**TASK STATEMENT:** Write each line word for word, from the line that contains "- 📫 How to reach" through the last line of the material below.
START DATA SHOWN
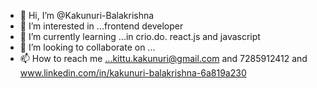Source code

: - 👋 Hi, I’m @Kakunuri-Balakrishna
- 👀 I’m interested in ...frontend developer
- 🌱 I’m currently learning ...in crio.do. react.js and javascript
- 💞️ I’m looking to collaborate on ...
- 📫 How to reach me ...kittu.kakunuri@gmail.com and 7285912412 and www.linkedin.com/in/kakunuri-balakrishna-6a819a230

<!---
Kakunuri-Balakrishna/Kakunuri-Balakrishna is a ✨ special ✨ repository because its `README.md` (this file) appears on your GitHub profile.
You can click the Preview link to take a look at your changes.
--->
END DATA SHOWN
**RESULT:**
- 📫 How to reach me ...kittu.kakunuri@gmail.com and 7285912412 and www.linkedin.com/in/kakunuri-balakrishna-6a819a230

<!---
Kakunuri-Balakrishna/Kakunuri-Balakrishna is a ✨ special ✨ repository because its `README.md` (this file) appears on your GitHub profile.
You can click the Preview link to take a look at your changes.
--->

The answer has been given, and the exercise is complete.